Chris Wood: Will buy Indian stocks on every fall: Chris Wood

Mumbai: Christopher Wood, global head of equity strategy at Jefferies, remains structurally overweight on India and said he would look to buy Indian stocks on every fall. The equity strategist’s optimism on the country’s stocks comes amid recent downgrades by Morgan Stanley and Nomura.

Wood said if he had to own one stock market globally for the next 10 years and not be able to sell it during that period, that market would be India.

Hong Kong-based Wood said that from a macro perspective, India looks to be in a similar condition to where it was in 2003 when the country embarked on the last property and capex cycle.

In a recent note, Jefferies’ India strategist Mahesh Nandurkar said rising interest rates will not derail the coming investment cycle and instead, reflect accelerating growth and a bullish equity market.

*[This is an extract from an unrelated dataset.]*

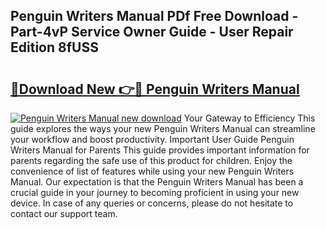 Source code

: ## Penguin Writers Manual PDf Free Download - Part-4vP Service Owner Guide - User Repair Edition 8fUSS

# <h2><a href="http://cf13095.oget.top/?id=Penguin+Writers+Manual">🔗Download New 👉🔴 Penguin Writers Manual</a></h2>

[![Penguin Writers Manual new download](https://i.imgur.com/5g1atiW.png)](http://cf13095.oget.top/?id=Penguin+Writers+Manual)
Your Gateway to Efficiency This guide explores the ways your new Penguin Writers Manual can streamline your workflow and boost productivity. Important User Guide Penguin Writers Manual for Parents This guide provides important information for parents regarding the safe use of this product for children. Enjoy the convenience of list of features while using your new Penguin Writers Manual. Our expectation is that the Penguin Writers Manual has been a crucial guide in your journey to becoming proficient in using your new device. In case of any queries or concerns, please do not hesitate to contact our support team.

The 10-year bond yield rose from a low of 5% in the 2003-04 to 8-9% over the next several years without impacting the accelerating investment-led cycle, the analysis by Jefferies showed.

“…any sell-off in Indian equities triggered by tapering/tightening scares on Wall Street will provide opportunities to add to Indian equities, most particularly if this coincides with a further likely rise in the oil price on an accelerating re-opening of the global economy,” said Wood.

Morgan Stanley on Thursday downgraded Indian equities to equal-weight from overweight saying that valuations are increasingly constraining returns over the next three to six months. Japan-headquartered Nomura on Monday downgraded Indian equities to neutral from overweight, citing unfavourable risk to reward ratio.

UBS recently maintained its overweight stance but said valuations were expensive relative to Asean countries.